Markov-Based Reconstruction Mechanism |
Windographer's Markov-based reconstruction mechanism generates artificial data to fill gaps in a measured time series. The artificial data matches the measured data in terms of frequency distribution, seasonal and diurnal patterns, and autocorrelation. This article describes the four steps of this process, shows several examples of its output, and discusses its limitations.
In the first step of the process, Windographer analyzes the diurnal and seasonal patterns of the measured data as it generates its seasonality profile. For every day of the year and for every time step of the day, it assembles a distribution of observed values, so that for each time step of the year it has a record of the lowest value, the highest value, the 10th, 20th, 30th percentile values, and so on, observed for that time step.
The graph below, for example, shows a portion of the results of such an analysis. Of the values observed in the time step 12:00pm - 12:10 on May 23, the 10th percentile was about 9°C, the 20th percentile was about 12°C, the 30th percentile was about 13°C, the 70th percentile was about 16°C, the 80th percentile was about 17°C, and so on. The distribution of values varies from one time step to the next, and from one day to the next, as a result of the diurnal and seasonal patterns in the observed data.
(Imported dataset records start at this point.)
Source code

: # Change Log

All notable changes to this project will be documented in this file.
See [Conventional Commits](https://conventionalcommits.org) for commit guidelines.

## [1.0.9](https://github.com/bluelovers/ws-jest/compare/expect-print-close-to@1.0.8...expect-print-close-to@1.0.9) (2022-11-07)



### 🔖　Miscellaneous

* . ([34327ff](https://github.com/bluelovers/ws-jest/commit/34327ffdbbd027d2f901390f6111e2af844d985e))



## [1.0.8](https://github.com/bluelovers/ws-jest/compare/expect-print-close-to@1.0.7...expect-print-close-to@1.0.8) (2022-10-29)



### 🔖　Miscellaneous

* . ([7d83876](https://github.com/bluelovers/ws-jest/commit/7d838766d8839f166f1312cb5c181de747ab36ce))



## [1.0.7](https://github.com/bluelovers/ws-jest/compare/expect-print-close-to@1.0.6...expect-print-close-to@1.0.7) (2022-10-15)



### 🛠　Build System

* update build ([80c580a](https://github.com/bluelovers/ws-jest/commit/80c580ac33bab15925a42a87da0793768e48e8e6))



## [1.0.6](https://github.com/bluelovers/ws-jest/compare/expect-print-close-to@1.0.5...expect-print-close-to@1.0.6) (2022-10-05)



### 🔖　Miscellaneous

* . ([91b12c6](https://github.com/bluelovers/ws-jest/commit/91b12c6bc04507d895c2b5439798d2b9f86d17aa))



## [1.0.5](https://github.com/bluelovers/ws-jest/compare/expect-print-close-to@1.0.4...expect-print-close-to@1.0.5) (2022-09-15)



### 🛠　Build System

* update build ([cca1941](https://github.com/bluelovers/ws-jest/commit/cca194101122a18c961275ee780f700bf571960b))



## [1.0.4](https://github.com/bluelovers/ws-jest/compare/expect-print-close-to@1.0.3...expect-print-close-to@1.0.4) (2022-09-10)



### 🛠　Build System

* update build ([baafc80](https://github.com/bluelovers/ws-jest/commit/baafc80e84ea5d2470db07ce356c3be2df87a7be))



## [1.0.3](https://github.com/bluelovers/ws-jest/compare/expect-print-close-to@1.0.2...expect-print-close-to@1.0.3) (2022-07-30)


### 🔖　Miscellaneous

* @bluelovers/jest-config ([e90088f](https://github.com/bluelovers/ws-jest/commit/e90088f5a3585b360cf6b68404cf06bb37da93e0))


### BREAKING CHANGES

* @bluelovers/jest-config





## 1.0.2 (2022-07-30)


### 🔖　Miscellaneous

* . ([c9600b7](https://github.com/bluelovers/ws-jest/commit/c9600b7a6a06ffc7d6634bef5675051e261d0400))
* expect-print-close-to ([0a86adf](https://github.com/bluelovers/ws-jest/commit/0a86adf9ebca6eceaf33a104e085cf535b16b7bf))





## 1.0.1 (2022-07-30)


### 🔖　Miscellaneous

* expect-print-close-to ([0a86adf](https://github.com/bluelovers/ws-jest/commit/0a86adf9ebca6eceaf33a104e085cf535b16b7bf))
In generating the seasonality profile, Windographer uses a moving window that incorporates more than just the time step at the center of the window, and more than just the day at the center of the window. The article on the seasonality profile explains.
In the second step of the process, Windographer removes the seasonality profile (as described in the article on seasonality profile) to create the 'seasonality-normalized time series'. To see how to construct such a time series, let's look again at the temperature data we saw in step 1. The graph below shows the same percentile data that we saw above, for the same seven days of May, but this time the observed temperature for May 2014 appears as well. The graph shows that early on May 24, 2014, the temperature was quite low relative to all the values observed for that day of the year and that time of day -- it was about as chilly as it gets for early on May 24. But over the next 48 hours the percentile value of the temperature rose fairly steadily, so that by late on May 26, 2014, the temperature had reached the 90th percentile -- about as warm as it gets for late in the day on May 26.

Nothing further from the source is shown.